Confronted with this challenge, politicians and journalists in Europe and the United States offered awkward and embarrassing explanations. For example, Ukraine's former deputy chief prosecutor said that "The situation in Ukraine is very emotional for me because I see European people with blue eyes and blond hair being killed every day." The Bulgarian prime minister said "The Ukrainians are Europeans. These are people who are intelligent, they're educated. This is not the refugee wave we have seen before, people who are not sure about their identity, people with unclear paths, people who could be terrorists. In other words, there is not a single European country which is now afraid of the current wave of refugees, so in other words, there's a kind of racial quality, educational quality and the like."
These inept explanations led to a barrage of fury, talking about bias, bigotry, discrimination and orientalism. The Washington Post led the way with no less than eight articles in two months on the subject, once a week. Here's one from the Washington Post: "While Europe is relatively united in its desire to help Ukrainians, some have questioned why similarly temporary protection was not offered to fleeing Afghans or to assist other asylum seekers reaching Europe's shores." Or another one: "Countries in Europe that just a few years ago rose up and protested against the arrival of immigrants fleeing wars and extremism in the Middle East and North Africa are suddenly welcoming hundreds of thousands of refugees. A Nigerian in Athens said: I hear people say all lives matter, but no, they don't really all matter. Black lives matter less."
Such criticisms, I would argue to you, have a purpose: To make Westerners feel guilty, and thereby to turn the Ukrainian experience into the template for the whole world. All migrants, without exception, legal or illegal, from wherever they might come, must be welcomed as those from Ukraine.
Qatar's foreign minister thundered about Ukrainians faring better than Syrians, Palestinians, Libyans, Iraqis and Afghans. He then demanded that the Ukraine crisis serve as "a wake-up call" for Middle Eastern issues to be handled with the same level of commitment.
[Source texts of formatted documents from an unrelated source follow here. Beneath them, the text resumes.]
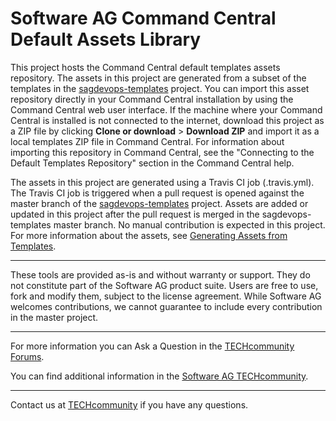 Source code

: # Software AG Command Central Default Assets Library

This project hosts the Command Central default templates assets repository. The assets in this project are generated from a subset of the templates in the [sagdevops-templates](https://github.com/SoftwareAG/sagdevops-templates) project. You can import this asset repository directly in your Command Central installation by using the Command Central web user interface. If the machine where your Command Central is installed is not connected to the internet, download this project as a ZIP file by clicking **Clone or download** > **Download ZIP** and import it as a local templates ZIP file in Command Central. For information about importing this repository in Command Central, see the "Connecting to the Default Templates Repository" section in the Command Central help.

The assets in this project are generated using a Travis CI job (.travis.yml). The Travis CI job is triggered when a pull request is opened against the master branch of the [sagdevops-templates](https://github.com/SoftwareAG/sagdevops-templates) project. Assets are added or updated in this project after the pull request is merged in the sagdevops-templates master branch. No manual contribution is expected in this project. For more information about the assets, see [Generating Assets from Templates](https://github.com/SoftwareAG/sagdevops-templates/wiki/Generating-Assets-from-composite-templates).


______________________
These tools are provided as-is and without warranty or support. They do not constitute part of the Software AG product suite. Users are free to use, fork and modify them, subject to the license agreement. While Software AG welcomes contributions, we cannot guarantee to include every contribution in the master project.	
______________________
For more information you can Ask a Question in the [TECHcommunity Forums](https://tech.forums.softwareag.com/tags/c/forum/1/Command-Central).

You can find additional information in the [Software AG TECHcommunity](https://tech.forums.softwareag.com/tag/command-central).
_______________________

Contact us at [TECHcommunity](mailto:technologycommunity@softwareag.com?subject=Github/SoftwareAG) if you have any questions.

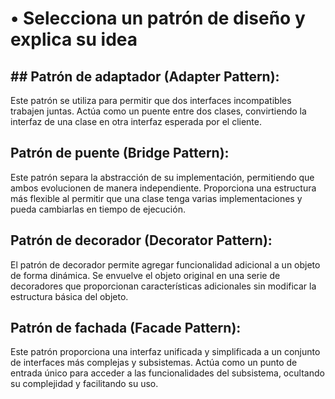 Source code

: # •	Selecciona un patrón de diseño y explica su idea 

## **## Patrón de adaptador (Adapter Pattern):**
Este patrón se utiliza para permitir que dos interfaces incompatibles trabajen juntas. Actúa como un puente entre dos clases, convirtiendo la interfaz de una clase en otra interfaz esperada por el cliente.

## Patrón de puente (Bridge Pattern):
Este patrón separa la abstracción de su implementación, permitiendo que ambos evolucionen de manera independiente. Proporciona una estructura más flexible al permitir que una clase tenga varias implementaciones y pueda cambiarlas en tiempo de ejecución.

## Patrón de decorador (Decorator Pattern):
El patrón de decorador permite agregar funcionalidad adicional a un objeto de forma dinámica. Se envuelve el objeto original en una serie de decoradores que proporcionan características adicionales sin modificar la estructura básica del objeto.

## Patrón de fachada (Facade Pattern):
Este patrón proporciona una interfaz unificada y simplificada a un conjunto de interfaces más complejas y subsistemas. Actúa como un punto de entrada único para acceder a las funcionalidades del subsistema, ocultando su complejidad y facilitando su uso.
President Emmanuel Macron of France wasn't quite so explicit, but he said that "This crisis reminds some around the table who showed less solidarity when the migratory pressure came from other borders other than Europe's borders, that it is good Europe that is totally supportive and responsible neighbor." A Human Rights Watch leader said that "The tremendous empathy and solidarity for Ukrainians should stretch to everyone in need." Now, note the wording: everyone in need. That defines a potentially limitless group of people. Everyone in need means refugees, asylum seekers, migrants and so forth.
Now, there are obviously enormous differences between the Ukrainian refugees and the illegal migrants coming from around the world. I've documented some 13 differences. I won't go through them here, but I'll just note that the Ukrainians are true refugees. They tend to be the elderly, females and children. The men are not there. The young men are fighting. Whereas when it was Syrians in 2015-16, it was primarily young men. Second difference is the viable skills that the Ukrainians have brought with them. They immediately got employed, versus the unemployability of so many illegal migrants from the outside world. Good citizenship versus criminality. Cultural similarity versus differences. And limited versus unlimited numbers; there are only so many Ukrainians; if you look at the outside world, it's unlimited.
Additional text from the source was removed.